En même temps, je pense au "Flûtiste au manteau fleuri" de Hamelin — cette figure qui, avec sa flûte magique, attire les enfants hors de la ville pour les faire disparaître dans la forêt noire inconnue. La musique de la flûte, comme un appel magique, fait oublier tout le reste aux enfants qui la suivent aveuglément. Et cette scène n'est-elle pas, après tout, une autre version de conte de fées du Grand Bouc de Goya sur sa toile ?
Sacrifice
Si les œuvres de Matisse, La Danse et La Musique, montrent la liberté du corps et la joie de l'esprit, le monde que je dépeins interprète la relation entre musique et danse sous un autre angle : celui de la perte et de la folie.

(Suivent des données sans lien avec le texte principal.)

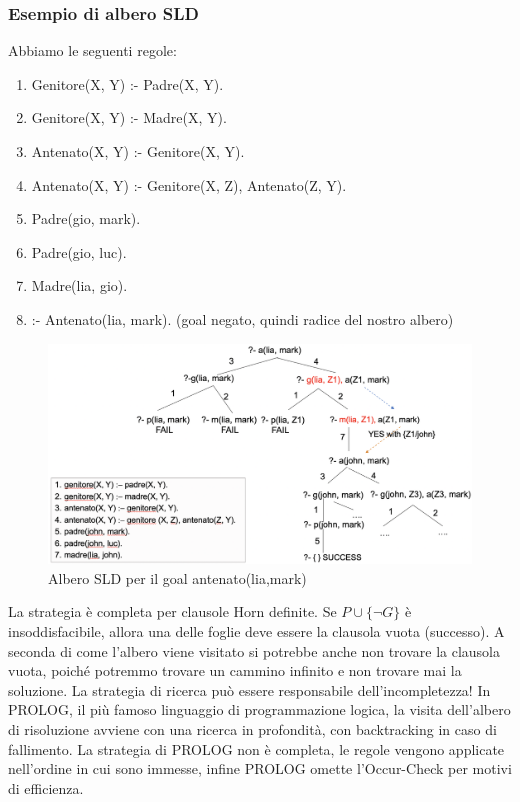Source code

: \documentclass{article}
\begin{document}
\subsubsection{Esempio di albero SLD}
Abbiamo le seguenti regole:
\begin{enumerate}
    \item Genitore(X, Y) :- Padre(X, Y).
    \item Genitore(X, Y) :- Madre(X, Y).
    \item Antenato(X, Y) :- Genitore(X, Y).
    \item Antenato(X, Y) :- Genitore(X, Z), Antenato(Z, Y).
    \item Padre(gio, mark).
    \item Padre(gio, luc).
    \item Madre(lia, gio).
    \item :- Antenato(lia, mark). \quad (goal negato, quindi radice del nostro albero)
\end{enumerate}
\begin{figure}[H]
\centering
\includegraphics[scale=0.44]{Images/SLDtreeesempio.png}
\caption{Albero SLD per il goal antenato(lia,mark)}
\end{figure}
La strategia è completa per clausole Horn definite. Se $P \cup \{\neg G\}$ è insoddisfacibile, allora una delle foglie deve essere la clausola vuota (successo).\newline
A seconda di come l’albero viene visitato si potrebbe anche non trovare la clausola vuota, poiché potremmo trovare un cammino infinito e non trovare mai la soluzione. La strategia di ricerca può essere responsabile dell'incompletezza! In PROLOG, il più famoso linguaggio di programmazione logica, la visita dell'albero di risoluzione avviene con una ricerca in profondità, con backtracking in caso di fallimento. La strategia di PROLOG non è completa, le regole vengono applicate nell'ordine in cui sono immesse, infine PROLOG omette l’Occur-Check per motivi di efficienza.
\end{document}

Dans cette fête incessante, les gens sont poussés à l'extrême, plongés dans une immersion totale, incapables de se libérer. Ils se perdent, s'enfoncent dans leur propre monde, jusqu'à sombrer. À un certain niveau, les images de danse suivent volontairement le "Flûtiste au manteau fleuri". Ce jeu ne connaît ni vainqueur ni innocent, mais il représente un sacrifice primitif sans fin. Et ce dans quoi ils se plongent, ce plaisir insatiable — qu'est-ce donc ? Les sons résonnent, la danse continue, et les images sur la toile se sacrifient elles-mêmes, devenant finalement une partie de la musique.
Acte IV : Les Quatre Cavaliers (Création en cours)

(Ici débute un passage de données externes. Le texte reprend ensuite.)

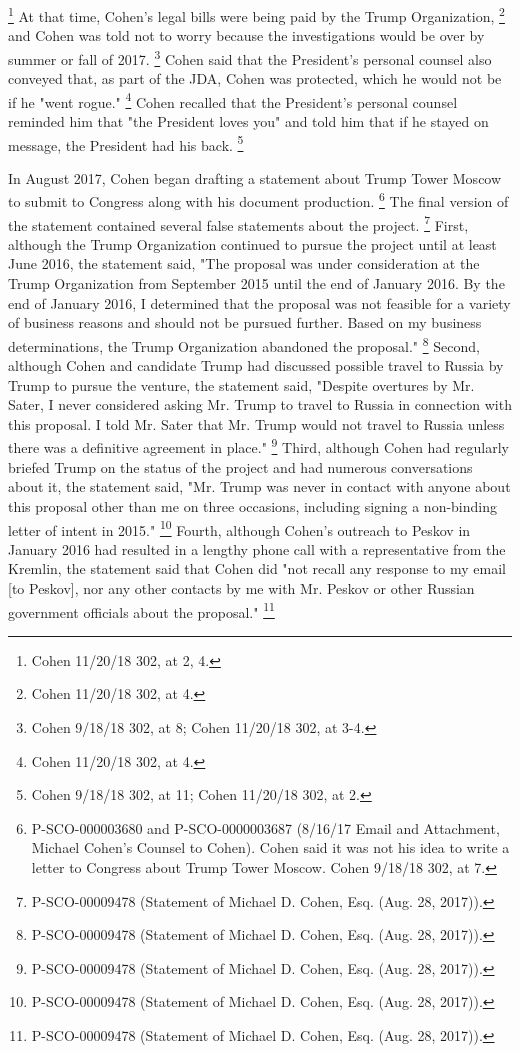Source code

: \footnote{Cohen 11/20/18 302, at 2, 4.}
At that time, Cohen's legal bills were being paid by the Trump Organization,%
\footnote{Cohen 11/20/18 302, at 4.}
and Cohen was told not to worry because the investigations would be over by summer or fall of 2017.%
\footnote{Cohen 9/18/18 302, at 8;
Cohen 11/20/18 302, at 3-4.}
Cohen said that the President's personal counsel also conveyed that, as part of the JDA, Cohen was protected, which he would not be if he "went rogue."%
\footnote{Cohen 11/20/18 302, at 4.}
Cohen recalled that the President's personal counsel reminded him that "the President loves you" and told him that if he stayed on message, the President had his back.%
\footnote{Cohen 9/18/18 302, at 11;
Cohen 11/20/18 302, at 2.}

In August 2017, Cohen began drafting a statement about Trump Tower Moscow to submit to Congress along with his document production.%
\footnote{P-SCO-000003680 and P-SCO-0000003687 (8/16/17 Email and Attachment, Michael Cohen’s Counsel to Cohen).
Cohen said it was not his idea to write a letter to Congress about Trump Tower Moscow.
Cohen 9/18/18 302, at 7.}
The final version of the statement contained several false statements about the project.%
\footnote{P-SCO-00009478 (Statement of Michael D. Cohen, Esq. (Aug. 28, 2017)).}
First, although the Trump Organization continued to pursue the project until at least June 2016, the statement said, "The proposal was under consideration at the Trump Organization from September 2015 until the end of January 2016.
By the end of January 2016, I determined that the proposal was not feasible for a variety of business reasons and should not be pursued further.
Based on my business determinations, the Trump Organization abandoned the proposal."%
\footnote{P-SCO-00009478 (Statement of Michael D. Cohen, Esq. (Aug. 28, 2017)).}
Second, although Cohen and candidate Trump had discussed possible travel to Russia by Trump to pursue the venture, the statement said, "Despite overtures by Mr. Sater, I never considered asking Mr. Trump to travel to Russia in connection with this proposal.
I told Mr. Sater that Mr. Trump would not travel to Russia unless there was a definitive agreement in place."%
\footnote{P-SCO-00009478 (Statement of Michael D. Cohen, Esq. (Aug. 28, 2017)).}
Third, although Cohen had regularly briefed Trump on the status of the project and had numerous conversations about it, the statement said, "Mr. Trump was never in contact with anyone about this proposal other than me on three occasions, including signing a non-binding letter of intent in 2015."%
\footnote{P-SCO-00009478 (Statement of Michael D. Cohen, Esq. (Aug. 28, 2017)).}
Fourth, although Cohen's outreach to Peskov in January 2016 had resulted in a lengthy phone call with a representative from the Kremlin, the statement said that Cohen did "not recall any response to my email [to Peskov], nor any other contacts by me with Mr. Peskov or other Russian government officials about the proposal."%
\footnote{P-SCO-00009478 (Statement of Michael D. Cohen, Esq. (Aug. 28, 2017)).}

La première fois que j'ai entendu l'histoire des Quatre Cavaliers, je pensais que ce n'était qu'une légende fictive, existant seulement dans les textes religieux et les œuvres littéraires. Cependant, au fil du temps, j'ai commencé à me rendre compte qu'ils ne semblaient jamais être partis. À travers les âges, on peut toujours les apercevoir quelque part. Les artistes semblaient les avoir vus — dans l'Antiquité avec Holbein et Dürer, et dans l'ère moderne avec des artistes comme Baselitz, qui ont tous peint ce qu'ils ont vu. L'apparence des Quatre Cavaliers n'est peut-être plus celle des gravures de Dürer datant de plus de 500 ans, mais ils demeurent encore aujourd'hui, comme une fatalité, marchant aux côtés du monde, sans jamais disparaître.

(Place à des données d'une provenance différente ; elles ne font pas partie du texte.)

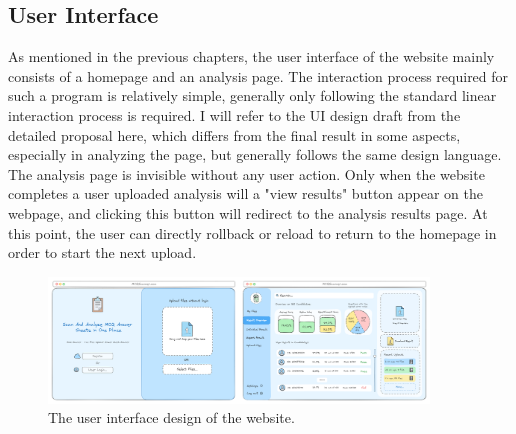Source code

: \documentclass[twocolumn]{article}
\begin{document}
    \subsection{User Interface}
    As mentioned in the previous chapters, the user interface of the website mainly consists of a homepage and an analysis page. The interaction process required for such a program is relatively simple, generally only following the standard linear interaction process is required. I will refer to the UI design draft from the detailed proposal here, which differs from the final result in some aspects, especially in analyzing the page, but generally follows the same design language. The analysis page is invisible without any user action. Only when the website completes a user uploaded analysis will a "view results" button appear on the webpage, and clicking this button will redirect to the analysis results page. At this point, the user can directly rollback or reload to return to the homepage in order to start the next upload.
            
    \begin{figure}
        \centering
        \includegraphics[width=0.9\textwidth]{UI_design.png}
        \caption{The user interface design of the website.}
        \label{fig:UI}
    \end{figure}
    
\end{document}
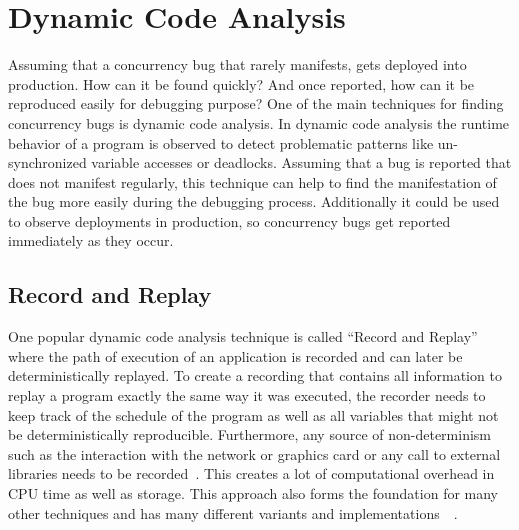 \documentclass[english]{lni}
\begin{document}
\section{Dynamic Code Analysis}
\label{sct:dynamic}

Assuming that a concurrency bug that rarely manifests, gets deployed into production.
How can it be found quickly?
And once reported, how can it be reproduced easily for debugging purpose?
One of the main techniques for finding concurrency bugs is dynamic code analysis.
In dynamic code analysis the runtime behavior of a program is observed to detect problematic patterns like un-synchronized variable accesses or deadlocks.
Assuming that a bug is reported that does not manifest regularly, this technique can help to find the manifestation of the bug more easily during the debugging process.
Additionally it could be used to observe deployments in production, so concurrency bugs get reported immediately as they occur.

\subsection{Record and Replay}
One popular dynamic code analysis technique is called ``Record and Replay'' where the path of execution of an application is recorded and can later be deterministically replayed.
To create a recording that contains all information to replay a program exactly the same way it was executed, the recorder needs to keep track of the schedule of the program as well as all variables that might not be deterministically reproducible.
Furthermore, any source of non-determinism such as the interaction with the network or graphics card or any call to external libraries needs to be recorded~\cite{lidbury2019sparse}.
This creates a lot of computational overhead in CPU time as well as storage.
This approach also forms the foundation for many other techniques and has many different variants and implementations~\cite{acm2002}~\cite{lidbury2019sparse}.
\end{document}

Danse, musique et les Quatre Cavaliers
Dans cette série d'œuvres, la musique et la danse, semblables à des rituels anciens de sacrifice, invoquent une mystérieuse force. À mes yeux, ce qui vient finalement répondre à cet appel, ce sont les « Quatre Cavaliers ». Car ils ne viennent pas du monde extérieur, mais sont profondément ancrés dans l'âme de chaque individu.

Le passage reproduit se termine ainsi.